As the current Hixon-Riggs Early Career Fellow in Science, Technology and Society at Harvey Mudd, Spackman teaches a course called Where Food Comes From, the focus of which is the historical development of the contemporary agricultural system. “Why is iceberg lettuce shipped across the country from California to New York when you can grow lettuce just fine in New York?” she asks. “There’s an uncomfortable tension around how we imagine our farms as small, family-owned enterprises and the mega-industrial things they actually are. They don’t fit that image of what we think farms should be. What are the consequences of that shift?”

Harvey Mudd students, Spackman observes, come into the classroom unburdened by assumptions about the agricultural system—for instance, they have a very different view of genetically modified food than her NYU students did. “Harvey Mudd students are much more willing to say, ‘What’s the data?’ I personally hope that students leave the class with knowledge of the unintended consequences of technology and the importance of thinking about scale in trying to effect change,” she says.

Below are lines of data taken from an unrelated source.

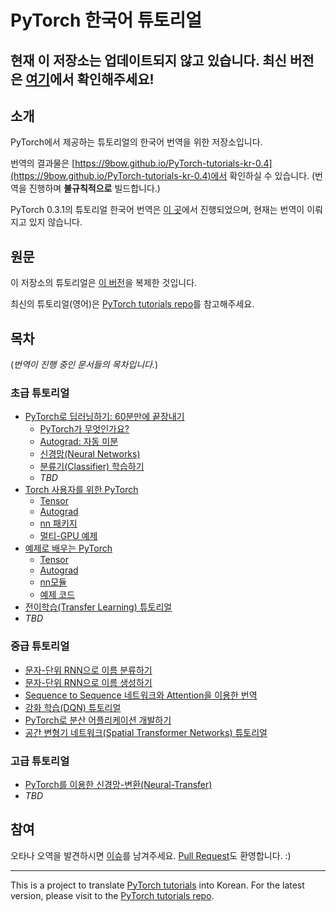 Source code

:# PyTorch 한국어 튜토리얼

## **현재 이 저장소는 업데이트되지 않고 있습니다. 최신 버전은 [여기](https://9bow.github.io/PyTorch-tutorials-kr)에서 확인해주세요!**

## 소개

PyTorch에서 제공하는 튜토리얼의 한국어 번역을 위한 저장소입니다.

번역의 결과물은 [https://9bow.github.io/PyTorch-tutorials-kr-0.4](https://9bow.github.io/PyTorch-tutorials-kr-0.4)에서 확인하실 수 있습니다. (번역을 진행하며 **불규칙적으로** 빌드합니다.)

PyTorch 0.3.1의 튜토리얼 한국어 번역은 [이 곳](https://9bow.github.io/PyTorch-tutorials-kr-0.4-0.3.1)에서 진행되었으며, 현재는 번역이 이뤄지고 있지 않습니다.


## 원문

이 저장소의 튜토리얼은 [이 버전](https://github.com/pytorch/tutorials/tree/2d092a2f8c5ddfd513d4200bc7c9831d854a938a)을 복제한 것입니다.

최신의 튜토리얼(영어)은 [PyTorch tutorials repo](https://github.com/pytorch/tutorials)를 참고해주세요.


## 목차

(*번역이 진행 중인 문서들의 목차입니다.*)

### 초급 튜토리얼
* [PyTorch로 딥러닝하기: 60분만에 끝장내기](https://9bow.github.io/PyTorch-tutorials-kr-0.4/beginner/deep_learning_60min_blitz.html)
  * [PyTorch가 무엇인가요?](https://9bow.github.io/PyTorch-tutorials-kr-0.4/beginner/blitz/tensor_tutorial.html)
  * [Autograd: 자동 미분](https://9bow.github.io/PyTorch-tutorials-kr-0.4/beginner/blitz/autograd_tutorial.html)
  * [신경망(Neural Networks)](https://9bow.github.io/PyTorch-tutorials-kr-0.4/beginner/blitz/neural_networks_tutorial.html)
  * [분류기(Classifier) 학습하기](https://9bow.github.io/PyTorch-tutorials-kr-0.4/beginner/blitz/cifar10_tutorial.html)
  * *TBD*
* [Torch 사용자를 위한 PyTorch](https://9bow.github.io/PyTorch-tutorials-kr-0.4/beginner/former_torchies_tutorial.html)
  * [Tensor](https://9bow.github.io/PyTorch-tutorials-kr-0.4/beginner/former_torchies/tensor_tutorial.html)
  * [Autograd](https://9bow.github.io/PyTorch-tutorials-kr-0.4/beginner/former_torchies/autograd_tutorial.html)
  * [nn 패키지](https://9bow.github.io/PyTorch-tutorials-kr-0.4/beginner/former_torchies/nn_tutorial.html)
  * [멀티-GPU 예제](https://9bow.github.io/PyTorch-tutorials-kr-0.4/beginner/former_torchies/parallelism_tutorial.html)
* [예제로 배우는 PyTorch](https://9bow.github.io/PyTorch-tutorials-kr-0.4/beginner/pytorch_with_examples.html)
  * [Tensor](https://9bow.github.io/PyTorch-tutorials-kr-0.4/beginner/pytorch_with_examples.html#tensor)
  * [Autograd](https://9bow.github.io/PyTorch-tutorials-kr-0.4/beginner/pytorch_with_examples.html#autograd)
  * [nn모듈](https://9bow.github.io/PyTorch-tutorials-kr-0.4/beginner/pytorch_with_examples.html#nn)
  * [예제 코드](https://9bow.github.io/PyTorch-tutorials-kr-0.4/beginner/pytorch_with_examples.html#examples-download)
* [전이학습(Transfer Learning) 튜토리얼](https://9bow.github.io/PyTorch-tutorials-kr-0.4/beginner/transfer_learning_tutorial.html)
* *TBD*

### 중급 튜토리얼
* [문자-단위 RNN으로 이름 분류하기](https://9bow.github.io/PyTorch-tutorials-kr-0.4/intermediate/char_rnn_classification_tutorial.html)
* [문자-단위 RNN으로 이름 생성하기](https://9bow.github.io/PyTorch-tutorials-kr-0.4/intermediate/char_rnn_generation_tutorial.html)
* [Sequence to Sequence 네트워크와 Attention을 이용한 번역](https://9bow.github.io/PyTorch-tutorials-kr-0.4/intermediate/seq2seq_translation_tutorial.html)
* [강화 학습(DQN) 튜토리얼](https://9bow.github.io/PyTorch-tutorials-kr-0.4/intermediate/reinforcement_q_learning.html)
* [PyTorch로 분산 어플리케이션 개발하기](https://9bow.github.io/PyTorch-tutorials-kr-0.4/intermediate/dist_tuto.html)
* [공간 변형기 네트워크(Spatial Transformer Networks) 튜토리얼](https://9bow.github.io/PyTorch-tutorials-kr-0.4/intermediate/spatial_transformer_tutorial.html)

### 고급 튜토리얼
* [PyTorch를 이용한 신경망-변환(Neural-Transfer)](https://9bow.github.io/PyTorch-tutorials-kr-0.4/advanced/neural_style_tutorial.html)
* *TBD*


## 참여

오타나 오역을 발견하시면 [이슈](https://github.com/9bow/PyTorch-tutorials-kr-0.4/issues/new)를 남겨주세요. [Pull Request](https://github.com/9bow/PyTorch-tutorials-kr-0.4/pulls)도 환영합니다. :)


---
This is a project to translate [PyTorch tutorials](https://github.com/pytorch/tutorials/tree/e55b6e2f4f99c3d504447f0c151b1f99d2707981) into Korean. For the latest version, please visit to the [PyTorch tutorials repo](https://github.com/pytorch/tutorials).
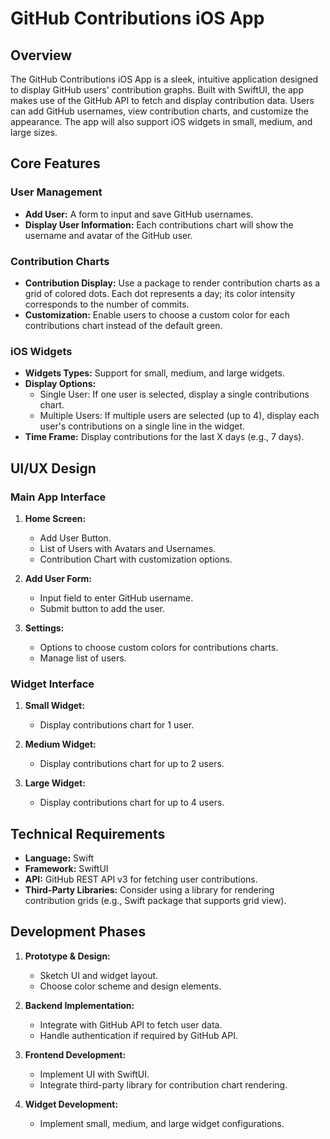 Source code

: # GitHub Contributions iOS App

## Overview

The GitHub Contributions iOS App is a sleek, intuitive application designed to display GitHub users' contribution graphs. Built with SwiftUI, the app makes use of the GitHub API to fetch and display contribution data. Users can add GitHub usernames, view contribution charts, and customize the appearance. The app will also support iOS widgets in small, medium, and large sizes.

## Core Features

### User Management
- **Add User:** A form to input and save GitHub usernames.
- **Display User Information:** Each contributions chart will show the username and avatar of the GitHub user.

### Contribution Charts
- **Contribution Display:** Use a package to render contribution charts as a grid of colored dots. Each dot represents a day; its color intensity corresponds to the number of commits.
- **Customization:** Enable users to choose a custom color for each contributions chart instead of the default green.

### iOS Widgets
- **Widgets Types:** Support for small, medium, and large widgets.
- **Display Options:**
  - Single User: If one user is selected, display a single contributions chart.
  - Multiple Users: If multiple users are selected (up to 4), display each user's contributions on a single line in the widget.
- **Time Frame:** Display contributions for the last X days (e.g., 7 days).

## UI/UX Design

### Main App Interface
1. **Home Screen:**
   - Add User Button.
   - List of Users with Avatars and Usernames.
   - Contribution Chart with customization options.

2. **Add User Form:**
   - Input field to enter GitHub username.
   - Submit button to add the user.

3. **Settings:**
   - Options to choose custom colors for contributions charts.
   - Manage list of users.

### Widget Interface
1. **Small Widget:**
   - Display contributions chart for 1 user.

2. **Medium Widget:**
   - Display contributions chart for up to 2 users.

3. **Large Widget:**
   - Display contributions chart for up to 4 users.

## Technical Requirements

- **Language:** Swift
- **Framework:** SwiftUI
- **API:** GitHub REST API v3 for fetching user contributions.
- **Third-Party Libraries:** Consider using a library for rendering contribution grids (e.g., Swift package that supports grid view).

## Development Phases

1. **Prototype & Design:**
   - Sketch UI and widget layout.
   - Choose color scheme and design elements.

2. **Backend Implementation:**
   - Integrate with GitHub API to fetch user data.
   - Handle authentication if required by GitHub API.

3. **Frontend Development:**
   - Implement UI with SwiftUI.
   - Integrate third-party library for contribution chart rendering.

4. **Widget Development:**
   - Implement small, medium, and large widget configurations.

It’s the creativity of the food world that appeals to Anya Kwan ’17. “After I graduate Mudd, I would like to be a part of the food industry, probably as an R&D chef. I recognize that changing food to make it cheaper will be important in the future.”

Throughout the years, Harvey Mudd students have enjoyed an array of food-related courses, including Chemistry of Cooking, taught by Professor Adam Johnson (above); The Science of Cooking, taught by physics professors Jim Eckert and Patti Sparks; and Food and American Culture, taught by history Professor Hal Barron.
Throughout the years, Harvey Mudd students have enjoyed an array of food-related courses, including Chemistry of Cooking, taught by Professor Adam Johnson (above); The Science of Cooking, taught by physics professors Jim Eckert and Patti Sparks; and Food and American Culture, taught by history Professor Hal Barron.

For Isabell Lee ’16, examining the history of food through the lenses of immigrant labor in agriculture or women’s influence on food retail has been key to understanding its politics. “Working our way through history will really allow us to understand the likely confusing subtleties of modern food policy,” she says.

To get at those subtleties, Spackman prizes interactive experience. Her class traveled to L.A. City Hall for L.A. County’s Food Day and to the Los Angeles Wholesale Produce Market to talk with Heath & Lejeune, a certified organic wholesale distributor.

During spring, Spackman will circle back to her passion, teaching a course called Technologies of Taste. The class will visit Gold Coast Flavor Company and Cal Poly Pomona’s sensory science lab to understand why and how people taste. And it will examine the development of sensory science from the 1950s onward, focusing on water and the tricky, ever-evolving process of quantifying subjective experience into objective measurements.